WHAT TO WORK ON: Please output exactly the part of the records below that opens with the line containing "on the scale" and closes with the line containing "or observation error.", both lines included, and nothing else.

GIVEN RECORDS:
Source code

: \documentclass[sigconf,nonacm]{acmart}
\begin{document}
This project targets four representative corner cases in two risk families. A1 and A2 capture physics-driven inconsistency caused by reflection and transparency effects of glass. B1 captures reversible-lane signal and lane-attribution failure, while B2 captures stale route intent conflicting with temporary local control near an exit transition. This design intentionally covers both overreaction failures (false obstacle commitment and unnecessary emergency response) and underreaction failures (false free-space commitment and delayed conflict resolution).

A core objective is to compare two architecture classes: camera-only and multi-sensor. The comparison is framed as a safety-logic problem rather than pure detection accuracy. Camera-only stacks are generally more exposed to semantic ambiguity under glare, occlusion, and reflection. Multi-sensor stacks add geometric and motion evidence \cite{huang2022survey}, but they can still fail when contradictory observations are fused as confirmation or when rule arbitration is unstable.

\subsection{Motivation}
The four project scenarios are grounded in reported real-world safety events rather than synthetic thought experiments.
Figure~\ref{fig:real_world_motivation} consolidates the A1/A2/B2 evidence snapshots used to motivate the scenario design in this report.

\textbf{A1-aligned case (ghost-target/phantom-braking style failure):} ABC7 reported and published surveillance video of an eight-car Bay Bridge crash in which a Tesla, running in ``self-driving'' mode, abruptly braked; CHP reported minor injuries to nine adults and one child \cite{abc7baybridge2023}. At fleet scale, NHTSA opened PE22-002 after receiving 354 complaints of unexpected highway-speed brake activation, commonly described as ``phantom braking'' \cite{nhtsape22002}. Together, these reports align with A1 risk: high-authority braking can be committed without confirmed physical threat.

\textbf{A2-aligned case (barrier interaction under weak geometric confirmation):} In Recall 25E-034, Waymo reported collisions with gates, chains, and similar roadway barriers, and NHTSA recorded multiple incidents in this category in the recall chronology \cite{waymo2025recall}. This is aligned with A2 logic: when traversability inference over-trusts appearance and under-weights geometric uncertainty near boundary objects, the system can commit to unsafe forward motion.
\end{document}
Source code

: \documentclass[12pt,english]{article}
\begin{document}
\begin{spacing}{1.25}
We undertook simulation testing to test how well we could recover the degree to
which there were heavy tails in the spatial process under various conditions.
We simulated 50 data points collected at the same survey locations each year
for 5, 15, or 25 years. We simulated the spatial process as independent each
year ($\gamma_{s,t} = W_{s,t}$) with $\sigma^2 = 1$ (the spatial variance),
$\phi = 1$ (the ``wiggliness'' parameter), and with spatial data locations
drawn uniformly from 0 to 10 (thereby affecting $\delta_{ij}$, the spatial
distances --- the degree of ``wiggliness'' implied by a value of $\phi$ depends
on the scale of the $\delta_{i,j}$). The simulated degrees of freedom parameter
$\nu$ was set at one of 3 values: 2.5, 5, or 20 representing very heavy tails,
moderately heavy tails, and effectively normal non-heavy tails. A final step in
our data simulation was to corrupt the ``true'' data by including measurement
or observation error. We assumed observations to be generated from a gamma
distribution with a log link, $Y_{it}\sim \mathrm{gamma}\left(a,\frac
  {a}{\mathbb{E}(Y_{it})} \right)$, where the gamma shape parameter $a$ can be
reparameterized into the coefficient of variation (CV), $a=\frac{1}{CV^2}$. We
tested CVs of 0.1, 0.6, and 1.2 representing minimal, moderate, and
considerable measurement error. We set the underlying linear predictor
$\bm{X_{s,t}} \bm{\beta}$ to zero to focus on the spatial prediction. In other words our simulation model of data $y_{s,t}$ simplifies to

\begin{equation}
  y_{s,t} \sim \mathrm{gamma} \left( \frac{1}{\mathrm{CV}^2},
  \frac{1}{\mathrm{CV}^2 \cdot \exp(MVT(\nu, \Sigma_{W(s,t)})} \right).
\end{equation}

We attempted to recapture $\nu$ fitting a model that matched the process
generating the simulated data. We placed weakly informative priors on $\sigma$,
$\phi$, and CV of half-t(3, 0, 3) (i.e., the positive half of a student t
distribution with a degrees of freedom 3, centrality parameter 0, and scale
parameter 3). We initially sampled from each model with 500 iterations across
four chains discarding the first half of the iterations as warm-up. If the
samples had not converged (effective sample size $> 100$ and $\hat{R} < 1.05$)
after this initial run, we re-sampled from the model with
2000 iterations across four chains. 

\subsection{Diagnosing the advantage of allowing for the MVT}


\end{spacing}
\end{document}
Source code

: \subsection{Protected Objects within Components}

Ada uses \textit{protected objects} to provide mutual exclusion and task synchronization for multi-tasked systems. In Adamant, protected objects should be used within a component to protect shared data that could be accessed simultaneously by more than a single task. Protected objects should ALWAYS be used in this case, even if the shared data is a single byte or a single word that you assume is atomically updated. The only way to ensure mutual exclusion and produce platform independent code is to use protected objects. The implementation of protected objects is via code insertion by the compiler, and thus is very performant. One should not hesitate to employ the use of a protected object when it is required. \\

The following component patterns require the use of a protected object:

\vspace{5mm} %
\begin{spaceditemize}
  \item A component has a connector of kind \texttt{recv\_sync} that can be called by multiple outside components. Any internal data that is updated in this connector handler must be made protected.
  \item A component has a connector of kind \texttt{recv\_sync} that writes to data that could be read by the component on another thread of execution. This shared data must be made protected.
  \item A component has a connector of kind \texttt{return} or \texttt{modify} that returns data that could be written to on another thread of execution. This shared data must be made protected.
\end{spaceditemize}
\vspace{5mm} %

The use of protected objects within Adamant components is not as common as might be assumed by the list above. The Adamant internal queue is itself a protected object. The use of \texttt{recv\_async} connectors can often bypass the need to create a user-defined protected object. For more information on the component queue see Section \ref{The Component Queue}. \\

RESULT OF THE TASK:
on the scale of the $\delta_{i,j}$). The simulated degrees of freedom parameter
$\nu$ was set at one of 3 values: 2.5, 5, or 20 representing very heavy tails,
moderately heavy tails, and effectively normal non-heavy tails. A final step in
our data simulation was to corrupt the ``true'' data by including measurement
or observation error. We assumed observations to be generated from a gamma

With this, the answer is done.